Both Rulman and ‘the Friend of God in the Oberland’ believed themselves repeatedly warned of God in visions, that they should build a house for him in Strasburg. The merchant purchased a ruined cloister on a little island in the river Ill, without the city walls. He restored the church, and erected a stone belfry. Nicholas advised him to bestow it on the Johannites, in preference to any other Order,—for there had been no little rivalry among the monks as to who was to enjoy the gift. The conditions of the deed for which he stipulated with the Master of the Order are indicative of the new and more elevated position which mysticism had taught the laity to claim. The government of the house was to rest entirely with a lay triumvirate; the two survivors always to choose a third. The first three governors were Rulman himself, Heinzmann Wetzel, knight, and John Merswin, burg-graf. The admission of brethren rested with these heads of the house, and they were free to receive any one, clerk or layman, knight or serving man, whether belonging to the order of St. John or not, requiring only that he should bring with him the moderate sum requisite to render his residence no burden on the convent. (Schmidt, p. 189.)
Note to page 329.
The passage to which Tauler is made to refer is contained in the third book of the Spiritual Nuptials, chap. 5:—‘Ind alle die minschen die bouen ir geschaffenheit verhauen sin in eyn schauwende leuen, die synt eyn mit deser gotlicher clairheit, ind sij sint die clairheit selver. Ind sy sien ind gevoilen ind vynden sich selver ouermitz dit gotliche licht, dat sy sin der selue eynveldige gront na wijse irre ungeschaffenheit, da de clairheit sonder mias vs schynt in gotlicher wijsen ind na sympelheit des wesens eynueldich binnen blijfft ewelich sonder wise.

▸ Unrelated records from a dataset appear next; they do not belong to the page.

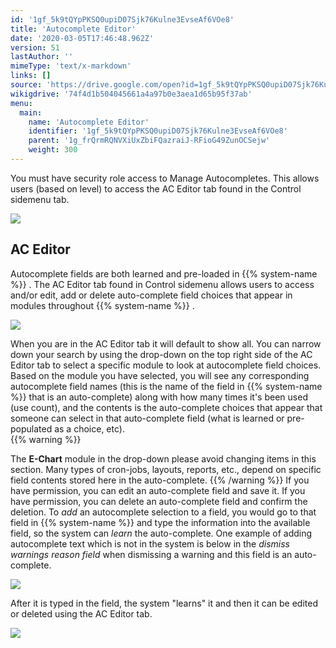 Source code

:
 ```yaml
---
id: '1gf_5k9tQYpPKSQ0upiD07Sjk76Kulne3EvseAf6VOe8'
title: 'Autocomplete Editor'
date: '2020-03-05T17:46:48.962Z'
version: 51
lastAuthor: ''
mimeType: 'text/x-markdown'
links: []
source: 'https://drive.google.com/open?id=1gf_5k9tQYpPKSQ0upiD07Sjk76Kulne3EvseAf6VOe8'
wikigdrive: '74f4d1b504045661a4a97b0e3aea1d65b95f37ab'
menu:
  main:
    name: 'Autocomplete Editor'
    identifier: '1gf_5k9tQYpPKSQ0upiD07Sjk76Kulne3EvseAf6VOe8'
    parent: '1g_frQrmRQNVXiUxZbiFQazraiJ-RFioG49ZunOCSejw'
    weight: 300
---
```

You must have security role access to Manage Autocompletes. This allows users (based on level) to access the AC Editor tab found in the Control sidemenu tab.
  
![](../autocomplete-editor.assets/0451eb3bf312f6305419e609b832bf6d.png)  

  
## AC Editor  
  
Autocomplete fields are both learned and pre-loaded in {{% system-name %}} . The AC Editor tab found in Control sidemenu allows users to access and/or edit, add or delete auto-complete field choices that appear in modules throughout {{% system-name %}} .
  
![](../autocomplete-editor.assets/eddf1bc674d685d461a661f68c30d93b.png)  

When you are in the AC Editor tab it will default to show all. You can narrow down your search by using the drop-down on the top right side of the AC Editor tab to select a specific module to look at autocomplete field choices.  
Based on the module you have selected, you will see any corresponding autocomplete field names (this is the name of the field in {{% system-name %}} that is an auto-complete) along with how many times it's been used (use count), and the contents is the auto-complete choices that appear that someone can select in that auto-complete field (what is learned or pre-populated as a choice, etc).  
{{% warning %}}

The **E-Chart** module in the drop-down please avoid changing items in this section. Many types of cron-jobs, layouts, reports, etc., depend on specific field contents stored here in the auto-complete.
{{% /warning %}}
If you have permission, you can edit an auto-complete field and save it.
If you have permission, you can delete an auto-complete field and confirm the deletion.
To *add* an autocomplete selection to a field, you would go to that field in {{% system-name %}} and type the information into the available field, so the system can *learn* the auto-complete. One example of adding autocomplete text which is not in the system is below in the *dismiss warnings* *reason field* when dismissing a warning and this field is an auto-complete.
  
![](../autocomplete-editor.assets/b02e2e097e9b0ff7e97fd11ca0400f0a.png)  

After it is typed in the field, the system "learns" it and then it can be edited or deleted using the AC Editor tab.
  
![](../autocomplete-editor.assets/722c05a91f99fe779e33639a9a268ba8.png)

Ind hervm soilen die innyge schauwende minschen vsgayn na wijse des schauwens bouen reden ind bouen vnderscheit ind bouen ir geschaffen wesen mit ewigen instarren ouermitz dat ingeboiren licht, soe werden sy getransformeirt ind eyn mit desem seluen licht da sy mede sien ind dat sy sien. Ind also vervolgen die schauwende minschen ir ewich bilde da si zo gemacht sin ind beschauwen got ind alle dinck sonder vnderscheit in eyme eynveldigen sien in gotlicher clairheit. In dat is dat edelste ind dat vrberlichste schauwen da men zo komen mach in desem leuen.’—Vier Schriften, p. 144.
[And all men who are exalted above their creatureliness into a contemplative life are one with this divine glory,—yea, are that glory. And they see, and feel, and find in themselves, by means of this divine light, that they are the same simple Ground as to their uncreated nature (i.e., in respect of their ideal pre-existence in the Son), since the glory shineth forth without measure, after the divine manner, and abideth within them simply and without mode (particular manifestation or medium), according to the simplicity of the essence. Wherefore interior contemplative men should go forth in the way of contemplation above reason and distinction, beyond their created substance, and gaze perpetually by the aid of their inborn light, and so they become transformed, and one with the same light, by means of which they see, and which they see. Thus do contemplative men arrive at that eternal image after which they were created, and contemplate God and all things without distinction in a simple beholding, in divine glory. And this is the loftiest and most profitable contemplation whereto men may attain in this life.]